PHOENIX BOND & INDEM. CO., ET AL., PLAINTIFFS,
v.
JOHN BRIDGE, ET AL.,
DEFENDANTS. BCS SERVS., INC., ET AL., PLAINTIFFS,
v.
HEARTWOOD 88, LLC, ET AL., DEFENDANTS.



The opinion of the court was delivered by: Matthew F. Kennelly, District Judge

MEMORANDUM OPINION AND ORDER

The Court has considered the parties' arguments regarding setoff and entry of judgment.

Prior determinations by the Court

1. The Court previously determined that the BG defendants are not entitled to a setoff based on settlements the plaintiffs obtained from other defendants. Phoenix Bond & Indem. Co. v. Bridge, Nos. 05 C 4095 & 07 C 1367, 2012 WL 8706, at *1 (N.D. Ill. Jan. 2, 2012).

2. The Court also determined that the Sass defendants are entitled to a setoff based on the so-called "one satisfaction" doctrine. Specifically, the Court ruled that the total amount the plaintiffs are entitled to recover from the Sass defendants on the RICO claims (including trebled damages, attorney's fees, and costs) should be offset by amounts the plaintiffs obtained via settlement from other members of the Sabre Enterprise, in which the Sass defendants were alleged to have participated. Id. at *1-2.

3. The Court further determined that the punitive damages awards that the jury made against the Sass defendants on the tortious interference claim are not subject to setoff and that plaintiffs are entitled to recover those amounts over and above whatever they recover on the RICO claims. Id. at *2.

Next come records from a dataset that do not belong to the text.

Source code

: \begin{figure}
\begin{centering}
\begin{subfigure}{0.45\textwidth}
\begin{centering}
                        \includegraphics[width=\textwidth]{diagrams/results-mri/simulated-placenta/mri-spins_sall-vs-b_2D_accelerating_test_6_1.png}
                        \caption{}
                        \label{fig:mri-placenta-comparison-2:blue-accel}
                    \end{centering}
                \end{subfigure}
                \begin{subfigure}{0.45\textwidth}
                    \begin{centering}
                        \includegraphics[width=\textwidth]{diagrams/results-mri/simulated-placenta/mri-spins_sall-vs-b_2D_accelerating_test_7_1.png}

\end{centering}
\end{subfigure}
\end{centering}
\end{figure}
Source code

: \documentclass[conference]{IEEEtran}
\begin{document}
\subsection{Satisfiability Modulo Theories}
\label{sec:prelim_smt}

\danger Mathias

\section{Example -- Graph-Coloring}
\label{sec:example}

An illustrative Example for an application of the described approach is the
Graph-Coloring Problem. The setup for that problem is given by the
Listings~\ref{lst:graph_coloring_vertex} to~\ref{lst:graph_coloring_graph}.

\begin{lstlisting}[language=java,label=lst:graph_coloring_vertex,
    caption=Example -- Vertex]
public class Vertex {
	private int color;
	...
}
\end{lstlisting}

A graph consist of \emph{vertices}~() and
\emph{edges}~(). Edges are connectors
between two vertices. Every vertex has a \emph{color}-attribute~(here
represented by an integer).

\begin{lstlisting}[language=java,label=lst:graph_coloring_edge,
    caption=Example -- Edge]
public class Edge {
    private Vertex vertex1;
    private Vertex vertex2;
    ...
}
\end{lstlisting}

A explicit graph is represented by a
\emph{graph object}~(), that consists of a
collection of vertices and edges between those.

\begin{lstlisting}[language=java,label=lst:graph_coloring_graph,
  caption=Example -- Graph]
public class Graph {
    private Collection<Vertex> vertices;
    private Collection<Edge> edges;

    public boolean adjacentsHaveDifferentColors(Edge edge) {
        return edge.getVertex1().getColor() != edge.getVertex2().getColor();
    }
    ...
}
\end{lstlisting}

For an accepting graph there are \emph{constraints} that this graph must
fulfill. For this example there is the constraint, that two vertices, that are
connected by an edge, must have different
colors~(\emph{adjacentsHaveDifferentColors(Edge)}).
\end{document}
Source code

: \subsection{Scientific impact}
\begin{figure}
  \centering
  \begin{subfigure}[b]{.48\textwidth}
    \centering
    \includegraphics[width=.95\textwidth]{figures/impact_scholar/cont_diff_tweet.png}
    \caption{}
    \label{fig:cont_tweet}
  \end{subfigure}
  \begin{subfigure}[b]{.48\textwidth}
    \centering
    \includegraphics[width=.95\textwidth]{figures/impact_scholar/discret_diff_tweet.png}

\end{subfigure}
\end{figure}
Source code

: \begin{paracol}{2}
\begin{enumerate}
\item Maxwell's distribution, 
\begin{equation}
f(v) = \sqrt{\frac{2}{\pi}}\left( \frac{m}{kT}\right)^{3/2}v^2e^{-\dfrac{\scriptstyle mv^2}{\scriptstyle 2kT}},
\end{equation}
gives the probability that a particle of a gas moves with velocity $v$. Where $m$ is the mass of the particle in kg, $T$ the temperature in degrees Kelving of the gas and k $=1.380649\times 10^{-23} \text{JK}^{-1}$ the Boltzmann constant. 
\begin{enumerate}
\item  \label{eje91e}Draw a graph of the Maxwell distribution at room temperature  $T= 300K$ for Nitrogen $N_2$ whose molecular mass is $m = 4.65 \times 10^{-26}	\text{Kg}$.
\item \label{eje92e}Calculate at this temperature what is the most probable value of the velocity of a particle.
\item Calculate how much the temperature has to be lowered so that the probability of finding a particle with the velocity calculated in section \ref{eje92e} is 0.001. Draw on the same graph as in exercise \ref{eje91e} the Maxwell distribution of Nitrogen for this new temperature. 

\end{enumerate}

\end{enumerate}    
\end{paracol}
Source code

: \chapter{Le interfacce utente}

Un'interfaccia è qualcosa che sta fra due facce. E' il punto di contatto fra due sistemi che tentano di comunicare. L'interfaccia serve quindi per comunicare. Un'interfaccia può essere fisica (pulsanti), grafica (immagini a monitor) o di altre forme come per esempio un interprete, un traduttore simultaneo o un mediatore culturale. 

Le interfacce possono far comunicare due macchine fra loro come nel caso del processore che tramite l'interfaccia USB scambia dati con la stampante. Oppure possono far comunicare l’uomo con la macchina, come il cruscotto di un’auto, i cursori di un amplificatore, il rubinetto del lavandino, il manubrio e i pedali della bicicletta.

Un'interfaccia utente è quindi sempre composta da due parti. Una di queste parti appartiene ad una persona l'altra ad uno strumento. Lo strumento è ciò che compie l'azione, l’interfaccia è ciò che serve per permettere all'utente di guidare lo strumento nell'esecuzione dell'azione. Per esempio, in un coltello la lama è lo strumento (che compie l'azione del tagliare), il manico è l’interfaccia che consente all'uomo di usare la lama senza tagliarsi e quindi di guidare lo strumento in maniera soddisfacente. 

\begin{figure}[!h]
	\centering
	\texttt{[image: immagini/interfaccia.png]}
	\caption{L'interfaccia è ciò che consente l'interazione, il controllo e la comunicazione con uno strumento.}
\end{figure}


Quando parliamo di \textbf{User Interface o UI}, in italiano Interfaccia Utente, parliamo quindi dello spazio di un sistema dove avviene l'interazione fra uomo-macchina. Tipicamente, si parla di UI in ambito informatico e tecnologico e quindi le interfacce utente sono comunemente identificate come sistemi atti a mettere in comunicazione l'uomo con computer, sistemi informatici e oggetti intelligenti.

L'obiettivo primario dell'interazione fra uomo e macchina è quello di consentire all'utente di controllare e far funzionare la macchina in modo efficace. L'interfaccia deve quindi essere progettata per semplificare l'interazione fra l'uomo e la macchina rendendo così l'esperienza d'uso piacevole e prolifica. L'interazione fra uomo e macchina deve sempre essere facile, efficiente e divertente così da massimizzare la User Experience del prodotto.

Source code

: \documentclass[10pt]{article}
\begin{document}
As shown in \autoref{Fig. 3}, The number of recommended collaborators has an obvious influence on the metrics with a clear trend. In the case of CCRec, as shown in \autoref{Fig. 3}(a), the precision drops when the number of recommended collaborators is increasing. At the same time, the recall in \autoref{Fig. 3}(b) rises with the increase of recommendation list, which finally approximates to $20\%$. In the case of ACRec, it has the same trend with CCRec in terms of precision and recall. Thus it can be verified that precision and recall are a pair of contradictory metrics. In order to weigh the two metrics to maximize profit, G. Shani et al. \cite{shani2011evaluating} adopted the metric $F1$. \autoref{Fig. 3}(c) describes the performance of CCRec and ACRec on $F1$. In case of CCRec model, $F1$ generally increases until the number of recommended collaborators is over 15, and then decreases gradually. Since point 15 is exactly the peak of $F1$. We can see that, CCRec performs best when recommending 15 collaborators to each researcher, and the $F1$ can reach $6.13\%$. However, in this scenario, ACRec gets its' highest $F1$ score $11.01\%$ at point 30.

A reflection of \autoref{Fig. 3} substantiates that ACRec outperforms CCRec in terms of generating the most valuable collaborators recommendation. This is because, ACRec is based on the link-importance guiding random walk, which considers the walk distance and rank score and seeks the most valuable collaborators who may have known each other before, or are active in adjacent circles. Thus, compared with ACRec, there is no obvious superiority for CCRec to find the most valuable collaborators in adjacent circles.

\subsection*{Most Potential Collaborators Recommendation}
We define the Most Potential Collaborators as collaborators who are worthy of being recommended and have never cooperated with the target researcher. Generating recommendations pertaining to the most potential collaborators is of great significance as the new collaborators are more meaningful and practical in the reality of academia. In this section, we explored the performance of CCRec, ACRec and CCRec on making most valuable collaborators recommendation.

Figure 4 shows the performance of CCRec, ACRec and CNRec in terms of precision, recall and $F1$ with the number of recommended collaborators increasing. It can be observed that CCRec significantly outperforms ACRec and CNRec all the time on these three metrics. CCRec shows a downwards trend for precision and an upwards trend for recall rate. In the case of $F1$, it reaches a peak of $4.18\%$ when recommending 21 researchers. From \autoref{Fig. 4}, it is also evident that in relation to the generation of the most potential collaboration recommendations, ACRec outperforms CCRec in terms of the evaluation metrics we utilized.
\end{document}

Plaintiffs' additional setoff argument

4. Plaintiffs contend that a setoff is inappropriate because the jury was asked to award only damages caused by the Sass defendants themselves, not the Sabre enterprise. Plaintiffs' first argument, involving the name change from "Sabre defendants" to "Sass defendants" on the verdict form that the Court made at the last minute, is without merit. The Court made this change to avoid unfair prejudice against the Sass defendants (who had been called the "Sass defendants" throughout the trial), not to affect how the jury considered and awarded damages.

Plaintiffs' second argument is based on a comparison between the compensatory damages awarded and the amount they requested. The jury was told to award damages caused by "the defendant's wrongful conduct." Plaintiffs' damages evidence as presented at trial was based on damages caused by the Sabre Enterprise as a whole. The jury awarded BCS Services about fifty-six percent of the compensatory damages it sought from the Sass defendants ($1,232,500 / $2,200,000) and awarded Phoenix Bond about forty-eight percent of the compensatory damages it sought from those defendants ($875,000 / $1,818,000). Plaintiffs infer from these differentials that the jury was attempting to parse out the damages caused by the Sass defendants as distinct from those caused by other members of the enterprise.

The Court notes that with regard to the BG defendants (who, like the Sass defendants, constituted some but not all of the members of the RICO enterprise in which they were alleged to have participated), the jury awarded BCS Services about seventy-seven percent of the damages it sought from the BG defendants ($363,000 / $468,000) and awarded Phoenix Bond about seventy percent of the damages it sought from those defendants ($304,625 / $455,000).

Though plaintiffs have offered an arguably plausible interpretation of the jury's decision, it is not the only plausible interpretation. The other is that the jury was unpersuaded that plaintiffs had proven the full amount of damages they sought. Given the fact that the disparities between the requested amounts and the awards against the Sass defendants are not uniform with regard to the two plaintiffs, the Court believes that the latter interpretation is the most reasonable. For this reason, the Court rejects plaintiffs' contention that a setoff is inappropriate.

The jury's award

5. The jury's compensatory damages award in favor of each plaintiff and against various defendants was, for each plaintiff, a single award that covered both the RICO and tortious interference ...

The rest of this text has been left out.